Your task is to repeat exactly the lines below between the line holding "by Pablo Palacios" and the line holding "4. Directives when needed", inclusive, and only those.

+++++

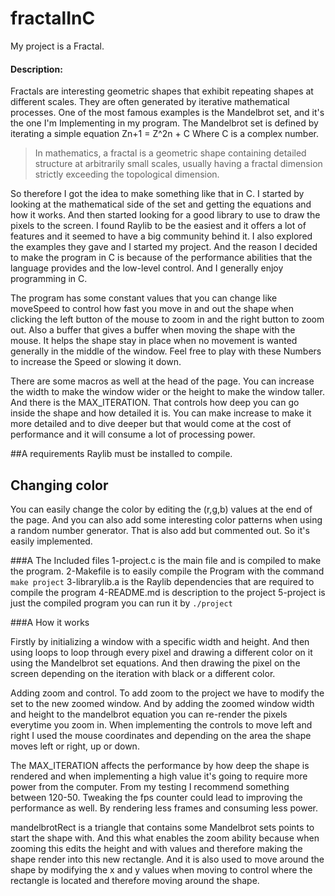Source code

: # fractalInC


My project is a Fractal.
<!-- ### Video Demo:  <[fractal in C](https://youtu.be/nPjcbpd7Zk0)> -->
#### Description:

Fractals are interesting  geometric shapes that exhibit repeating shapes at different scales. They are often generated by iterative mathematical processes. One of the most famous examples is the Mandelbrot set, and it's the one I'm Implementing in my program. The Mandelbrot set is defined by iterating a simple equation Zn+1 = Z^2n + C Where C is a complex number.

> In mathematics, a fractal is a geometric shape containing detailed structure at arbitrarily small scales, usually having a fractal dimension strictly exceeding the topological dimension.

So therefore I got the idea to make something like that in C. I started by looking at the mathematical side of the set and getting the equations and how it works. And then started looking for a good library to use to draw the pixels to the screen. I found Raylib to be the easiest and it offers a lot of features and it seemed to have a big community behind it. I also explored the examples they gave and I started my project. And the reason I decided to make the program in C is because of the performance abilities that the language provides and the low-level control. And I generally enjoy programming in C.

The program has some constant values that you can change like moveSpeed to control how fast you move in and out the shape when clicking the left button of the mouse to zoom in and the right button to zoom out. Also a buffer that gives a buffer when moving the shape with the mouse. It helps the shape stay in place when no movement is wanted generally in the middle of the window. Feel free to play with these Numbers to increase the Speed or slowing it down.

There are some macros as well at the head of the page. You can increase the width to make the window wider or the height to make the window taller. And there is the MAX_ITERATION. That controls how deep you can go inside the shape and how detailed it is. You can make increase to make it more detailed and to dive deeper but that would come at the cost of performance and it will consume a lot of processing power. 


##A requirements 
Raylib must be installed to compile.

## Changing color 
You can easily change the color by editing the (r,g,b) values at the end of the page. And you can also add some interesting color patterns when using a random number generator. That is also add but commented out. So it's easily implemented.

###A The Included files
1-project.c is the main file and is compiled to make the program.
2-Makefile is to easily compile the Program with the command `make project`
3-librarylib.a is the Raylib dependencies that are required to compile the program
4-README.md is description to the project
5-project is just the compiled program you can run it by `./project`

###A How it works

Firstly by initializing  a window with a specific width and height. And then using loops to loop through every pixel and drawing a different color on  it using the Mandelbrot set equations. And then drawing the pixel on the screen depending on the iteration with black or a different color. 

Adding zoom and control. To add zoom to the project we have to modify the set to the new zoomed window. And by adding the zoomed window width and height to the mandelbrot equation you can re-render the pixels everytime you zoom in. When implementing the controls to move left and right I used the mouse coordinates and depending on the area the shape moves left or right, up or down.

The MAX_ITERATION affects the performance by how deep the shape is rendered and when implementing a high value it's going to require more power from the computer. From my testing I recommend something between 120-50.  Tweaking the fps counter could lead to improving the performance as well. By rendering less frames and consuming less power.

mandelbrotRect is a triangle that contains some Mandelbrot sets points to start the shape with. And this what enables the zoom ability because when zooming this edits the height and with values  and therefore making the shape render into this new rectangle. And it is also used to move around the shape by modifying the x and y values when moving to control where the rectangle is located and therefore moving around the shape.








 
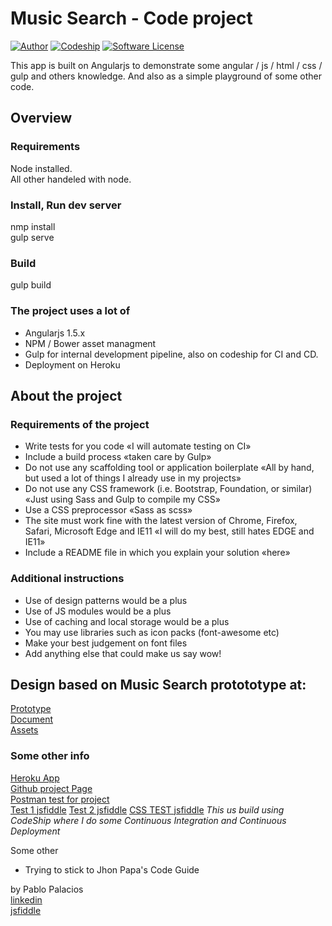 # Music Search - Code project
[![Author](http://img.shields.io/badge/author-@moplin-blue.svg?style=flat-square)](https://www.linkedin.com/in/moplin)
[![Codeship](https://img.shields.io/codeship/d6c1ddd0-16a3-0132-5f85-2e35c05e22b1.svg?style=flat-square)](https://app.codeship.com/projects/209222)
[![Software License](https://img.shields.io/badge/license-MIT-brightgreen.svg?style=flat-square)](LICENSE)

This app is built on Angularjs  to demonstrate some angular / js / html / css / gulp and others knowledge. And also as a simple playground of some other code.

## Overview

### Requirements
Node installed.  
All other handeled with node.

### Install, Run dev server
nmp install  
gulp serve  

### Build
gulp build

### The project uses a lot of
* Angularjs 1.5.x
* NPM / Bower asset managment
* Gulp for internal development pipeline, also on codeship for CI and CD.
* Deployment on Heroku

## About the project
### Requirements of the project
+ Write tests for you code «I will automate testing on CI»
+ Include a build process «taken care by Gulp»
+ Do not use any scaffolding tool or application boilerplate «All by hand, but used a lot of things I already use in my projects»
+ Do not use any CSS framework (i.e. Bootstrap, Foundation, or similar) «Just using Sass and Gulp to compile my CSS»
+ Use a CSS preprocessor «Sass as scss»
+ The site must work fine with the latest version of Chrome, Firefox, Safari, Microsoft Edge and IE11 «I will do my best, still hates EDGE and IE11»
+ Include a README file in which you explain your solution «here»

### Additional instructions
+ Use of design patterns would be a plus
+ Use of JS modules would be a plus
+ Use of caching and local storage would be a plus
+ You may use libraries such as icon packs (font-awesome etc)
+ Make your best judgement on font files
+ Add anything else that could make us say wow!

## Design based on Music Search protototype at:
[Prototype](https://projects.invisionapp.com/share/XVAJ2MMK7#/screens)  
[Document](https://docs.google.com/document/d/1iAIoVCVNkNxbrWKZdeiLfsujEC0CIeZV3Wp_aTqiU00/edit#heading=h.52d0fjtpdj3k)  
[Assets](https://bitbucket.org/compucorp/recruitment-music-search/overview)

### Some other info
[Heroku App](http://music-search-moplin.herokuapp.com)  
[Github project Page](https://moplin.github.io/musicSearch-test/)  
[Postman test for project](https://www.getpostman.com/collections/378371f177930b68cc00)  
[Test 1 jsfiddle](http://jsfiddle.net/moplin/6qy6cfat/)
[Test 2 jsfiddle](http://jsfiddle.net/moplin/c020mLL4/)
[CSS TEST jsfiddle](https://jsfiddle.net/moplin/c95ab9mj/)
_This us build using CodeShip where I do some Continuous Integration and Continuous Deployment_

Some other
* Trying to stick to Jhon Papa's Code Guide

by Pablo Palacios  
[linkedin](https://www.linkedin.com/in/moplin/)  
[jsfiddle](http://jsfiddle.net/user/moplin/fiddles/)  

<!---
Principles considered:
1. Code organized and clean (inside modules you will find distribution inside views
2. Prepared for modularity (main app in src/app/music-search)
3. I will do my best to keep controllers simple (DOM interactions or data manipulation)
4. Directives when needed 
  5. Data processing should always be kept in models (my services), that way they can easily be shared between controllers and other services.
  6. Separate server interaction and error handling from the model -contained functions-
7. prefere to use getters / setters for data inter comunication   
8. workflow automated with gulp - bower (for asset pipeline)

Obviusly tring to mantain Style - {Angular 1 Style Guide - johnpapa}
-->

+++++

> **Answer below**:
by Pablo Palacios  
[linkedin](https://www.linkedin.com/in/moplin/)  
[jsfiddle](http://jsfiddle.net/user/moplin/fiddles/)  

<!---
Principles considered:
1. Code organized and clean (inside modules you will find distribution inside views
2. Prepared for modularity (main app in src/app/music-search)
3. I will do my best to keep controllers simple (DOM interactions or data manipulation)
4. Directives when needed 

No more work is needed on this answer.